A firm has the production function TC = 120 + 0.1q² and sells its output in two separate markets with demand functions
q_{1} = 800 − 2 p_{1} and q_{2} = 750 − 2.5 p_{2}
Find the profit-maximizing output and sales in each market, using the Hessian to check second-order conditions for a maximum.
From the two demand schedules we can derive
p_{1} = 400 − 0.5q_{1} TR_{1} = 400q_{1} − 0.5q_{1}^2 MR_{1} = 400 − q_{1}
p_{2} = 300 − 0.4q_{2} TR_{2} = 300q_{2} − 0.4q_{2}^2 MR_{2} = 300 − 0.8q_{2}
Given that total output q = q_{1} + q_{2} then
TC = 120 + 0.1q² = 120 + 0.1(q_{1} + q_{2} )²
= 120 + 0.1q_{1}^2 + 0.2q_{1}q_{2} + 0.1q_{2}^2
Therefore
π = TR_{1} + TR_{2} − TC
= 400q_{1} − 0.5q_{1} ^2 + 300q_{2} − 0.4q_{2}^2 − 120 − 0.1q_{1}^2 − 0.2q_{1}q_{2} − 0.1q_{2}^2
= 400q_{1} − 0.6q_{1}^2 + 300q_{2} − 0.5q_{2}^2 − 120 − 0.2q_{1}q_{2}
FOC for a maximum require
\frac{\partial \pi }{\partial q_1} = 400 − 1.2q_{1} − 0.2q_{2} = 0 therefore 400 = 1.2q_{1} + 0.2q_{2} (1)
\frac{\partial \pi }{\partial q_2} = 300 − q_{2} − 0.2q_{1} = 0 therefore 300 = 0.2q_{1} + q_{2} (2)

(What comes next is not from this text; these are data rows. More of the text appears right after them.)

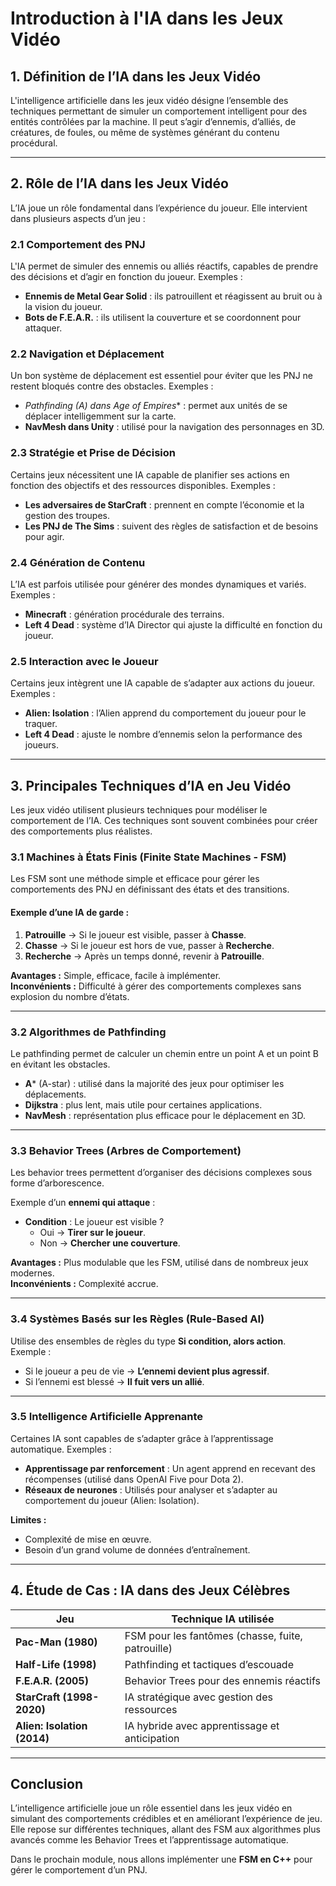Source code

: # **Introduction à l'IA dans les Jeux Vidéo**  

## **1. Définition de l’IA dans les Jeux Vidéo**  

L'intelligence artificielle dans les jeux vidéo désigne l’ensemble des techniques permettant de simuler un comportement intelligent pour des entités contrôlées par la machine. Il peut s’agir d’ennemis, d’alliés, de créatures, de foules, ou même de systèmes générant du contenu procédural.  

---

## **2. Rôle de l’IA dans les Jeux Vidéo**  

L’IA joue un rôle fondamental dans l’expérience du joueur. Elle intervient dans plusieurs aspects d’un jeu :  

### **2.1 Comportement des PNJ**  
L'IA permet de simuler des ennemis ou alliés réactifs, capables de prendre des décisions et d’agir en fonction du joueur. Exemples :  
- **Ennemis de Metal Gear Solid** : ils patrouillent et réagissent au bruit ou à la vision du joueur.  
- **Bots de F.E.A.R.** : ils utilisent la couverture et se coordonnent pour attaquer.  

### **2.2 Navigation et Déplacement**  
Un bon système de déplacement est essentiel pour éviter que les PNJ ne restent bloqués contre des obstacles. Exemples :  
- **Pathfinding (A*) dans Age of Empires** : permet aux unités de se déplacer intelligemment sur la carte.  
- **NavMesh dans Unity** : utilisé pour la navigation des personnages en 3D.  

### **2.3 Stratégie et Prise de Décision**  
Certains jeux nécessitent une IA capable de planifier ses actions en fonction des objectifs et des ressources disponibles. Exemples :  
- **Les adversaires de StarCraft** : prennent en compte l’économie et la gestion des troupes.  
- **Les PNJ de The Sims** : suivent des règles de satisfaction et de besoins pour agir.  

### **2.4 Génération de Contenu**  
L’IA est parfois utilisée pour générer des mondes dynamiques et variés. Exemples :  
- **Minecraft** : génération procédurale des terrains.  
- **Left 4 Dead** : système d’IA Director qui ajuste la difficulté en fonction du joueur.  

### **2.5 Interaction avec le Joueur**  
Certains jeux intègrent une IA capable de s’adapter aux actions du joueur. Exemples :  
- **Alien: Isolation** : l’Alien apprend du comportement du joueur pour le traquer.  
- **Left 4 Dead** : ajuste le nombre d’ennemis selon la performance des joueurs.  

---

## **3. Principales Techniques d’IA en Jeu Vidéo**  

Les jeux vidéo utilisent plusieurs techniques pour modéliser le comportement de l’IA. Ces techniques sont souvent combinées pour créer des comportements plus réalistes.

### **3.1 Machines à États Finis (Finite State Machines - FSM)**  
Les FSM sont une méthode simple et efficace pour gérer les comportements des PNJ en définissant des états et des transitions.  

#### **Exemple d’une IA de garde** :  
1. **Patrouille** → Si le joueur est visible, passer à **Chasse**.  
2. **Chasse** → Si le joueur est hors de vue, passer à **Recherche**.  
3. **Recherche** → Après un temps donné, revenir à **Patrouille**.  

**Avantages :** Simple, efficace, facile à implémenter.  
**Inconvénients :** Difficulté à gérer des comportements complexes sans explosion du nombre d’états.  

---

### **3.2 Algorithmes de Pathfinding**  
Le pathfinding permet de calculer un chemin entre un point A et un point B en évitant les obstacles.  

- **A*** (A-star) : utilisé dans la majorité des jeux pour optimiser les déplacements.  
- **Dijkstra** : plus lent, mais utile pour certaines applications.  
- **NavMesh** : représentation plus efficace pour le déplacement en 3D.  

---

### **3.3 Behavior Trees (Arbres de Comportement)**  
Les behavior trees permettent d’organiser des décisions complexes sous forme d’arborescence.  

Exemple d’un **ennemi qui attaque** :  
- **Condition** : Le joueur est visible ?  
    - Oui → **Tirer sur le joueur**.  
    - Non → **Chercher une couverture**.  

**Avantages :** Plus modulable que les FSM, utilisé dans de nombreux jeux modernes.  
**Inconvénients :** Complexité accrue.  

---

### **3.4 Systèmes Basés sur les Règles (Rule-Based AI)**  
Utilise des ensembles de règles du type **Si condition, alors action**.  
Exemple :  
- Si le joueur a peu de vie → **L’ennemi devient plus agressif**.  
- Si l’ennemi est blessé → **Il fuit vers un allié**.  

---

### **3.5 Intelligence Artificielle Apprenante**  
Certaines IA sont capables de s’adapter grâce à l’apprentissage automatique. Exemples :  
- **Apprentissage par renforcement** : Un agent apprend en recevant des récompenses (utilisé dans OpenAI Five pour Dota 2).  
- **Réseaux de neurones** : Utilisés pour analyser et s’adapter au comportement du joueur (Alien: Isolation).  

**Limites :**  
- Complexité de mise en œuvre.  
- Besoin d’un grand volume de données d’entraînement.  

---

## **4. Étude de Cas : IA dans des Jeux Célèbres**  

| **Jeu** | **Technique IA utilisée** |
|---------|---------------------------|
| **Pac-Man (1980)** | FSM pour les fantômes (chasse, fuite, patrouille) |
| **Half-Life (1998)** | Pathfinding et tactiques d’escouade |
| **F.E.A.R. (2005)** | Behavior Trees pour des ennemis réactifs |
| **StarCraft (1998-2020)** | IA stratégique avec gestion des ressources |
| **Alien: Isolation (2014)** | IA hybride avec apprentissage et anticipation |

---

## **Conclusion**  

L’intelligence artificielle joue un rôle essentiel dans les jeux vidéo en simulant des comportements crédibles et en améliorant l’expérience de jeu. Elle repose sur différentes techniques, allant des FSM aux algorithmes plus avancés comme les Behavior Trees et l’apprentissage automatique.  

Dans le prochain module, nous allons implémenter une **FSM en C++** pour gérer le comportement d’un PNJ.

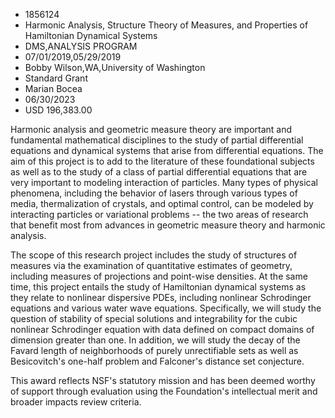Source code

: 
* 1856124
* Harmonic Analysis, Structure Theory of Measures, and Properties of Hamiltonian Dynamical Systems
* DMS,ANALYSIS PROGRAM
* 07/01/2019,05/29/2019
* Bobby Wilson,WA,University of Washington
* Standard Grant
* Marian Bocea
* 06/30/2023
* USD 196,383.00

Harmonic analysis and geometric measure theory are important and fundamental
mathematical disciplines to the study of partial differential equations and
dynamical systems that arise from differential equations. The aim of this
project is to add to the literature of these foundational subjects as well as to
the study of a class of partial differential equations that are very important
to modeling interaction of particles. Many types of physical phenomena,
including the behavior of lasers through various types of media, thermalization
of crystals, and optimal control, can be modeled by interacting particles or
variational problems -- the two areas of research that benefit most from
advances in geometric measure theory and harmonic analysis.

The scope of this research project includes the study of structures of measures
via the examination of quantitative estimates of geometry, including measures of
projections and point-wise densities. At the same time, this project entails the
study of Hamiltonian dynamical systems as they relate to nonlinear dispersive
PDEs, including nonlinear Schrodinger equations and various water wave
equations. Specifically, we will study the question of stability of special
solutions and integrability for the cubic nonlinear Schrodinger equation with
data defined on compact domains of dimension greater than one. In addition, we
will study the decay of the Favard length of neighborhoods of purely
unrectifiable sets as well as Besicovitch's one-half problem and Falconer's
distance set conjecture.

This award reflects NSF's statutory mission and has been deemed worthy of
support through evaluation using the Foundation's intellectual merit and broader
impacts review criteria.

To find the optimum values that satisfy the FOC, the simultaneous equations (1) and (2) can be set up in matrix format as
Aq = \begin{bmatrix}1.2 &0.2 \\ 0.2 &1 \end{bmatrix}\begin{bmatrix}q_1 \\ q_2 \end{bmatrix} = \begin{bmatrix}400\\ 300 \end{bmatrix} = b
Using Cramer’s rule to solve for the sales in each market gives
q_1 = \frac{\begin{vmatrix} 400 &0.2\\ 300 &1 \end{vmatrix} }{\begin{vmatrix}1.2 &0.2 \\ 0.2 &1 \end{vmatrix} } = \frac{400 – 60}{1.2 – 0.04} = \frac{340}{1.16} = 293.1
q_2 = \frac{\begin{vmatrix} 1.2 &400\\ 0.2 &300 \end{vmatrix} }{\begin{vmatrix}1.2 &0.2 \\ 0.2 &1 \end{vmatrix} } = \frac{360 – 80}{1.2 – 0.04} = \frac{280}{1.16} = 241.4
To check the second-order conditions we return to the first-order partial derivatives and then find the second-order partial derivatives and the cross partial derivatives. Thus, from
\frac{\partial \pi }{\partial q_1} = 400 − 1.2q_{1} − 0.2q_{2} and \frac{\partial \pi }{\partial q_2} = 300 − q_{2} − 0.2q_{1}
we get
\frac{\partial^2 \pi }{\partial q_1^2} = −1.2 \frac{\partial^2 \pi }{\partial q_1\partial q_2} = −0.2 \frac{\partial ^2\pi }{\partial q_2^2} = −1 \frac{\partial^2 \pi }{\partial q_2\partial q_1} = −0.2
The Hessian matrix is therefore
H = \begin{bmatrix} \pi_{11} & \pi_{12} \\ \pi_{21} & \pi_{22} \end{bmatrix} = \begin{bmatrix}-1.2 & -0.2 \\ -0.2 & -1 \end{bmatrix}
and the determinants of the principal minors are
\left|H_1\right| = −1.2 < 0
and
\left|H_2\right| = \begin{vmatrix}-1.2 &-0.2 \\ -0.2 & -1 \end{vmatrix} = 1.2 − 0.04 = 1.16 > 0
As \left|H_1\right| < 0 and \left|H_2\right| > 0 the Hessian is negative definite. Therefore SOC for a maximum are met.